# Snapper Engine



## dehrhardt (Apr 1, 2009)

I have a snapper commercial mower with a five hp Briggs engine, (1987 vintage with the original engine. It runs great, but I'm sure the deck will outlive the engine.

I was wondering if anybody knew of an engine that will drop in when it comes time. For the self propel to work, the engine has a pulley mounted to the crank above the blade adapter

Original engine is Briggs 1131922 0169-01


----------



## 30yearTech (Sep 14, 2006)

There is nothing real special about the engines used on Snapper mowers. Even the commercial mower, as about the only real difference was the engine and extra support brackets on the handles. The engine on yours has a 1" diameter crankshaft, so if you want to re-use the drive pulley and blade adapter you would need an engine with a 1" crank. You could replace with an engine that uses a a 7/8" diameter crankshaft and just replace the blade adapter and drive pulley.
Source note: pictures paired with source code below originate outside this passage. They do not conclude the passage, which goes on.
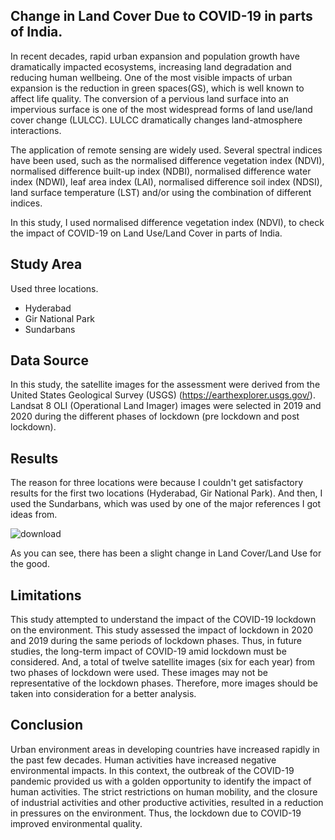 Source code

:## Change in Land Cover Due to COVID-19 in parts of India.

In recent decades, rapid urban expansion and population growth have dramatically impacted ecosystems, 
increasing land degradation and reducing human wellbeing. One of the most visible impacts of urban expansion 
is the reduction in green spaces(GS), which is well known to affect life quality. The conversion of a pervious 
land surface into an impervious surface is one of the most widespread forms of land use/land cover change (LULCC). 
LULCC dramatically changes land-atmosphere interactions. 

The application of remote sensing are widely used. Several spectral indices have been used, such as the normalised difference vegetation index (NDVI), 
normalised difference built-up index (NDBI), normalised difference water index (NDWI), leaf area index (LAI), normalised difference soil index (NDSI), 
land surface temperature (LST) and/or using the combination of different indices. 

In this study, I used normalised difference vegetation index (NDVI), to check the impact of COVID-19 on Land Use/Land Cover in parts of India.

## Study Area
Used three locations. 
- Hyderabad
- Gir National Park
- Sundarbans

## Data Source
In this study, the satellite images for the assessment were derived from the United States Geological Survey (USGS) (https://earthexplorer.usgs.gov/).
Landsat 8 OLI (Operational Land Imager) images were selected in 2019 and 2020 during the different phases of lockdown (pre lockdown and post lockdown).

## Results
The reason for three locations were because I couldn't get satisfactory results for the first two locations (Hyderabad, Gir National Park). And then, I used
the Sundarbans, which was used by one of the major references I got ideas from.   

![download](https://user-images.githubusercontent.com/60320421/154220284-d6b3d3f9-5504-4780-bddd-e674d92dfa96.png)


As you can see, there has been a slight change in Land Cover/Land Use for the good. 

## Limitations
This study attempted to understand the impact of the COVID-19 lockdown on the environment. This study assessed the impact of lockdown in 2020 and 2019 during the 
same periods of lockdown phases. Thus, in future studies, the long-term impact of COVID-19 amid lockdown must be considered. And, a total of twelve satellite images (six for each year) from two phases of lockdown were used. These images may not be representative of the lockdown phases. Therefore, more images should be taken into consideration
for a better analysis.

## Conclusion
Urban environment areas in developing countries have increased rapidly in the past few decades. Human activities have increased negative environmental impacts.
In this context, the outbreak of the COVID-19 pandemic provided us with a golden opportunity to identify the impact of human activities. The strict restrictions on 
human mobility, and the closure of industrial activities and other productive activities, resulted in a reduction in pressures on the environment. Thus, the lockdown 
due to COVID-19 improved environmental quality.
An engine with a crankshaft length of 3 - 5/32" should work fine as a replacement.


----------



## robmiller2303 (Jul 1, 2014)

Hello everyone.....
I know about the snapper engine .I read the tread but i am not getting the proper knowledge and i am not aware with the Snapper Engine......Anyone can help me?.......
Tulsahyundai


----------



## carolynadams (Dec 19, 2014)

As far as I know they are same as the standard engine.


----------